CUDA 9.1 on Ubuntu 16.04 installed, but deviceQuery fails

cb_cross · November 2, 2018, 3:47pm

nvidia-bug-report.sh output: nvidia-bug-report.log.gz - Google Drive

$ uname -a
Linux roswell 4.15.0-38-generic #41~16.04.1-Ubuntu SMP Wed Oct 10 20:16:04 UTC 2018 x86_64 x86_64 x86_64 GNU/Linux

I am following the CUDA installation guide. I need to use CUDA 9.1 because it’s the version used by the tools I ultimately need to work with.

I installed the latest NVIDIA driver:

$ cat /proc/driver/nvidia/version
NVRM version: NVIDIA UNIX x86_64 Kernel Module  410.73  Sat Oct 20 22:12:33 CDT 2018
GCC version:  gcc version 5.4.0 20160609 (Ubuntu 5.4.0-6ubuntu1~16.04.10)

I installed CUDA 9.1 from the net installer.

I built the samples.

deviceQuery failed:

$ bin/x86_64/linux/release/deviceQuery
bin/x86_64/linux/release/deviceQuery Starting...

 CUDA Device Query (Runtime API) version (CUDART static linking)

cudaGetDeviceCount returned 30
-> unknown error
Result = FAIL

Any troubleshooting help would be most appreciated.

Robert_Crovella · November 2, 2018, 4:36pm

Here’s some output from your bug report log (specifically from dmesg |grep NVRM):

Nov 02 07:58:59 roswell kernel: NVRM: API mismatch: the client has the version 387.26, but
                                NVRM: this kernel module has the version 410.73.  Please
                                NVRM: make sure that this kernel module and all NVIDIA driver
                                NVRM: components have the same version.
Nov 02 07:58:59 roswell kernel: NVRM: API mismatch: the client has the version 387.26, but
                                NVRM: this kernel module has the version 410.73.  Please
                                NVRM: make sure that this kernel module and all NVIDIA driver
                                NVRM: components have the same version.
Nov 02 08:09:08 roswell systemd[1]: Configuration file /lib/systemd/system/nvidia-persistenced.service is marked executable. Please remove executable permission bits.
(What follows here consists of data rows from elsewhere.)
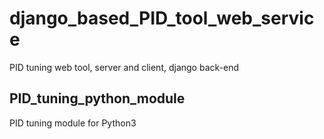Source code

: # django_based_PID_tool_web_service
PID tuning web tool, server and client, django back-end

## PID_tuning_python_module
PID tuning module for Python3

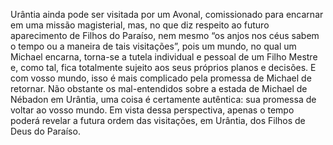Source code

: ﻿Urântia ainda pode ser visitada por um Avonal, comissionado para encarnar em uma missão magisterial, mas, no que diz respeito ao futuro aparecimento de Filhos do Paraíso, nem mesmo “os anjos nos céus sabem o tempo ou a maneira de tais visitações”, pois um mundo, no qual um Michael encarna, torna-se a tutela individual e pessoal de um Filho Mestre e, como tal, fica totalmente sujeito aos seus próprios planos e decisões. E com vosso mundo, isso é mais complicado pela promessa de Michael de retornar. Não obstante os mal-entendidos sobre a  estada de Michael de Nébadon em Urântia, uma coisa é certamente autêntica: sua promessa de voltar ao vosso mundo. Em vista dessa perspectiva, apenas o tempo poderá revelar a futura ordem das visitações, em Urântia, dos Filhos de Deus do Paraíso.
Proceeding anyway.
Nov 02 08:09:09 roswell userdel[29548]: delete user 'nvidia-persistenced'
Nov 02 08:09:09 roswell userdel[29548]: removed group 'nvidia-persistenced' owned by 'nvidia-persistenced'
Nov 02 08:09:09 roswell userdel[29548]: removed shadow group 'nvidia-persistenced' owned by 'nvidia-persistenced'
Nov 02 08:32:24 roswell gnome-session[1637]: (gnome-software:1755): As-WARNING **: failed to rescan: Failed to parse /usr/share/applications/nvidia-settings.desktop.dpkg-new file: cannot process file of type text/plain
Nov 02 08:32:24 roswell gnome-session[1637]: (gnome-software:1755): As-WARNING **: failed to rescan: Failed to parse /usr/share/applications/nvidia-settings.desktop.dpkg-tmp file: cannot process file of type text/plain
Nov 02 08:32:24 roswell gnome-session[1637]: (gnome-software:1755): As-WARNING **: failed to rescan: Failed to parse /usr/share/applications/nvidia-settings.desktop file: cannot process file of type application/x-desktop
Nov 02 08:32:29 roswell groupadd[8035]: group added to /etc/group: name=nvidia-persistenced, GID=131
Nov 02 08:32:29 roswell groupadd[8035]: group added to /etc/gshadow: name=nvidia-persistenced
Nov 02 08:32:29 roswell groupadd[8035]: new group: name=nvidia-persistenced, GID=131
Nov 02 08:32:29 roswell useradd[8039]: new user: name=nvidia-persistenced, UID=124, GID=131, home=/, shell=/sbin/nologin
Nov 02 08:32:29 roswell usermod[8044]: change user 'nvidia-persistenced' password
Nov 02 08:32:29 roswell chage[8049]: changed password expiry for nvidia-persistenced
Nov 02 08:32:29 roswell chfn[8052]: changed user 'nvidia-persistenced' information
Nov 02 08:55:23 roswell kernel: NVRM: API mismatch: the client has the version 410.72, but
                                NVRM: this kernel module has the version 410.73.  Please
                                NVRM: make sure that this kernel module and all NVIDIA driver
                                NVRM: components have the same version.
Nov 02 10:27:44 roswell kernel: NVRM: API mismatch: the client has the version 410.72, but
                                NVRM: this kernel module has the version 410.73.  Please
                                NVRM: make sure that this kernel module and all NVIDIA driver
                                NVRM: components have the same version.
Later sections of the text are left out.